The reason I chose the title for this blog is that my roommate said the man must have been mentally ill, because not everybody who hates someone will go and kill them let alone all passengers on board as well. Since his behavior was not normal, some people assumed that it must have been mental illness.
Well, sorry, but you can’t blame all heinous crimes on mental illnesses. Hatred, resentment, and vengefulness don’t qualify as criteria for mental illness in themselves. That doesn’t mean they’re normal either. But abnormal behavior is not an automatic indicator of a psychiatric condition in itself.
The mass murderer had a checkered record of drug-related charges on the east coast of the USA, and he moved to the west coast to escape media attention. He seemed to think he was entitled to commit the crimes he was convicted of because he took offense for being fired after he was caught stealing money from the flight attendants’ cash box. That anyone would steal money and get angry at the consequences of his behavior suggest that he belonged to a culture where many people feel it’s okay to help themselves to other people’s property if their life isn’t going the way they want it to.
A society that implicitly conveys that message might be insane. Or it may be morally off its anchor and drifting out to sea. Those who act on this sort of message and are caught are punished by the law, but sometimes I suspect that they’re punished more for getting caught than for stealing or any other crimes they’ve committed.
When one considers the white-collar crimes being perpetrated these days and the impression that the criminals are getting away with them as long as they have power, who wouldn’t wonder about it? But that sounds more like immorality or amorality than a psychosis.
A psychiatric patient acting violently while in the throes of a psychosis doesn’t know that they’re doing wrong; they’ve lost touch with reality and are probably responding to voices screaming in their ears that if they don’t kill someone, he will kill them. That’s what happened on a Greyhound bus in Manitoba many years ago. A young man in a psychotic delirium was hearing voices that were telling him that if he didn’t promptly kill the young man in the seat next to him, that fellow would kill him instead.
The killer was Vince Li.

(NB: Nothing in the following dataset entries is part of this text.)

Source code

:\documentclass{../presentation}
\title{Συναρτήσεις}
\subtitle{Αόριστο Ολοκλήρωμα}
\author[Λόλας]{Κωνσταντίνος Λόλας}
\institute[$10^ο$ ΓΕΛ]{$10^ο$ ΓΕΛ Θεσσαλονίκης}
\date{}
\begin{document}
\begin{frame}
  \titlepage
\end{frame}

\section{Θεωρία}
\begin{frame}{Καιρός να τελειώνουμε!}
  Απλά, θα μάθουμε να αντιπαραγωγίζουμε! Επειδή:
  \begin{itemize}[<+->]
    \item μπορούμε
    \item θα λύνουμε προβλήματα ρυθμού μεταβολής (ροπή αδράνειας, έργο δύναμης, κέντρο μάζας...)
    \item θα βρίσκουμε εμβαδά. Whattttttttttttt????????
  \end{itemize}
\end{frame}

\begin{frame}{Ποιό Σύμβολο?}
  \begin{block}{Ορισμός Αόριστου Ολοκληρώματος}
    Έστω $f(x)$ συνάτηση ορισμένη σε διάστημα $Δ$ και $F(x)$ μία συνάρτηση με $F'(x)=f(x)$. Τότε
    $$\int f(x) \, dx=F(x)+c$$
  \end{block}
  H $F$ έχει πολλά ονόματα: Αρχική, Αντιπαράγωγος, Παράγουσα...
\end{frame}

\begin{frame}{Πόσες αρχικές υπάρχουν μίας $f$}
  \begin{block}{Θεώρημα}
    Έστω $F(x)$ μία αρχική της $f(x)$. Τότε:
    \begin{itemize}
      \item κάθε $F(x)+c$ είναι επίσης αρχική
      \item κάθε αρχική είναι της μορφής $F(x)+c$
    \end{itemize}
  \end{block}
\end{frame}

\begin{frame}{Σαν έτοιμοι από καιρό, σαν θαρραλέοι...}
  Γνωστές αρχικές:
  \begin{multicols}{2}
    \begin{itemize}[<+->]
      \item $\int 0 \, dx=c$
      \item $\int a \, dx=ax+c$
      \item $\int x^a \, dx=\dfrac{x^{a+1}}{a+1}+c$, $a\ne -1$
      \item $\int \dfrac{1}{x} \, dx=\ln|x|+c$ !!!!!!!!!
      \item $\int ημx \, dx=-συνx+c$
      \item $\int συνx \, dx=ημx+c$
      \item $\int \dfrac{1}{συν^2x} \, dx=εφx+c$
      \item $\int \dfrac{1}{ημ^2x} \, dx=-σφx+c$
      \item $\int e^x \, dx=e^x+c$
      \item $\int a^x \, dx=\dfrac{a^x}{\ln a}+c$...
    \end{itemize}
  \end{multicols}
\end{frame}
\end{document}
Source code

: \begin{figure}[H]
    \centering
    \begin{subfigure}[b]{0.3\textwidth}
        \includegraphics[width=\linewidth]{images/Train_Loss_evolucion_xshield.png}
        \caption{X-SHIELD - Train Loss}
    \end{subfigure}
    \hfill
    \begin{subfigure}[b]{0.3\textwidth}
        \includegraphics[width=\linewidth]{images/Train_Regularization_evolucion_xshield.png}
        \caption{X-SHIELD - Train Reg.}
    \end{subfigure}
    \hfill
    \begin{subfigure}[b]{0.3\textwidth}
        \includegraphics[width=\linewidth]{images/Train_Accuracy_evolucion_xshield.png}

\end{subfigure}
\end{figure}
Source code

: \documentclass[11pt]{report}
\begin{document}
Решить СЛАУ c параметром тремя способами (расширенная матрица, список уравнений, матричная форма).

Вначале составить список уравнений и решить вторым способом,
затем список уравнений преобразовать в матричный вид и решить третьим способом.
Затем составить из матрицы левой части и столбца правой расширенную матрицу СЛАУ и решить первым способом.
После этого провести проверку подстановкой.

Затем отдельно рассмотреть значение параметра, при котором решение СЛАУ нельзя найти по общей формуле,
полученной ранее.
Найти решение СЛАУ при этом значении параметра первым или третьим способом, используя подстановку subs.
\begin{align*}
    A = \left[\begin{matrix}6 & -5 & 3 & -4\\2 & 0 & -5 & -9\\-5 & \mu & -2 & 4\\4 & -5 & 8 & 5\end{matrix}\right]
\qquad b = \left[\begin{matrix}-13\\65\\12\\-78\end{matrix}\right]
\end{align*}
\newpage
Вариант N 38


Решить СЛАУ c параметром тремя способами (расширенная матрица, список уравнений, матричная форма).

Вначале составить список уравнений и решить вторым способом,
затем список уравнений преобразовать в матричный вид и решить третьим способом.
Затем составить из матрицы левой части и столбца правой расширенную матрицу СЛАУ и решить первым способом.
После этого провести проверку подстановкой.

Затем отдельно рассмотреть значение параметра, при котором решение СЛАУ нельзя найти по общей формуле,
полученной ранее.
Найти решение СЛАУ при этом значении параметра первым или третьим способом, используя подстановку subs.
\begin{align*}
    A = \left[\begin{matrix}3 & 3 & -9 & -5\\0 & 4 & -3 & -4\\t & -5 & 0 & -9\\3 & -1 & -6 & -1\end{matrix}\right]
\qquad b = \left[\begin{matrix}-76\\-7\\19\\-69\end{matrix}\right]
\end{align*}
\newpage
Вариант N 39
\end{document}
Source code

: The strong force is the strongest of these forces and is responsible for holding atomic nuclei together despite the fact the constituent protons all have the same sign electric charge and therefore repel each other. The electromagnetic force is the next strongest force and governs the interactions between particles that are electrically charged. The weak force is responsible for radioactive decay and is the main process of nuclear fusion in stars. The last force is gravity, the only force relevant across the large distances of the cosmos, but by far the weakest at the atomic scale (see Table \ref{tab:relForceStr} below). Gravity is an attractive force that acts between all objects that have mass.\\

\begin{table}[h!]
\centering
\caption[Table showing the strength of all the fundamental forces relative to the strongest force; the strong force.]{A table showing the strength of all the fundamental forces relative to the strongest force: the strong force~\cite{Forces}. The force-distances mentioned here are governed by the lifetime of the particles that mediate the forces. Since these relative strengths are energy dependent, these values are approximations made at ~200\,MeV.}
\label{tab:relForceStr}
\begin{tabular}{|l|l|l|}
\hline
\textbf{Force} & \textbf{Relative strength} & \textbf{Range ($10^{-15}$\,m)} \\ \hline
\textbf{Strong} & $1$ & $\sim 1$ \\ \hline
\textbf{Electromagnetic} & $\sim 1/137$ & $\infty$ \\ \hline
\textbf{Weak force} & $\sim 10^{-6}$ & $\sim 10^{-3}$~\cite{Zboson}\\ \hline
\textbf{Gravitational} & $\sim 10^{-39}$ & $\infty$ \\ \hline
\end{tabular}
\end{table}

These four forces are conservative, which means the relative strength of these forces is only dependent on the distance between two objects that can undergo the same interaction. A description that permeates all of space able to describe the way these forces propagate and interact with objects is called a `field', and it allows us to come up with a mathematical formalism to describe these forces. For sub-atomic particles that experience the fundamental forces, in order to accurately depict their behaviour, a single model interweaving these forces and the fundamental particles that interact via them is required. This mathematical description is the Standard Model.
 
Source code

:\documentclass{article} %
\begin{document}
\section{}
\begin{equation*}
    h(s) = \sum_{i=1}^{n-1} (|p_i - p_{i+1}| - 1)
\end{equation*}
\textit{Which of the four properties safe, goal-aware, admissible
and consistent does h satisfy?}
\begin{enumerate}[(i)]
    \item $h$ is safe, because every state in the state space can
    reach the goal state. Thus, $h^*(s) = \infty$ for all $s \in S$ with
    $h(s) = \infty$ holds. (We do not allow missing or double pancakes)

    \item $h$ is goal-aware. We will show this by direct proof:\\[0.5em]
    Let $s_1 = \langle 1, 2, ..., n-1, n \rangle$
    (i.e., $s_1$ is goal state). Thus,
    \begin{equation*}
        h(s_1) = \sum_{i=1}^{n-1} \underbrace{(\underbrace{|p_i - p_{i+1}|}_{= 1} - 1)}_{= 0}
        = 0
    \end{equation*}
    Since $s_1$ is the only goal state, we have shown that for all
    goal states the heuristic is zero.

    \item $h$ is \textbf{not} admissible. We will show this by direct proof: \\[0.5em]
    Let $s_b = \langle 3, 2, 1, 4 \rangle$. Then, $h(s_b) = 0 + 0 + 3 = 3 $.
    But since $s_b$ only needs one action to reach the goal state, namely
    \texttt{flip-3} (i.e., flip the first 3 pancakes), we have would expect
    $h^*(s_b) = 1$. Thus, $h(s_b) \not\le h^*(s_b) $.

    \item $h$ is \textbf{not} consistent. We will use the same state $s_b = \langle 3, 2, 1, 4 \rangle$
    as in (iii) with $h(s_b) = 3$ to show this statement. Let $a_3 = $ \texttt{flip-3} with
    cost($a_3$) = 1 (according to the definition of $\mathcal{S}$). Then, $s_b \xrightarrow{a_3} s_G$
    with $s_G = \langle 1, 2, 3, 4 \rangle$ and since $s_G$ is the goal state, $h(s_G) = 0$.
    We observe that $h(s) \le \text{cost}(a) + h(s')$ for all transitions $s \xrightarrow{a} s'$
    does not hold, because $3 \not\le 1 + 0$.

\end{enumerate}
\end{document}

He had stopped taking his antipsychotic medication some time previously and his symptoms had begun to reappear. Since then he has been treated has realized the awful crime he committed and expressed remorse. Since he could not be convicted because he had pleaded not guilty by reason of insanity, he was confined to an institution for the criminally insane, but such a confinement is not necessarily for life. If those in charge of his treatment consider him fit enough to be released, I don’t know what it would take to prevent it from happening. For those who consider mental illness to be little more than an excuse for bad behavior, this is probably incomprehensible. They may be the same who chalk all heinous crimes up to mental illness too.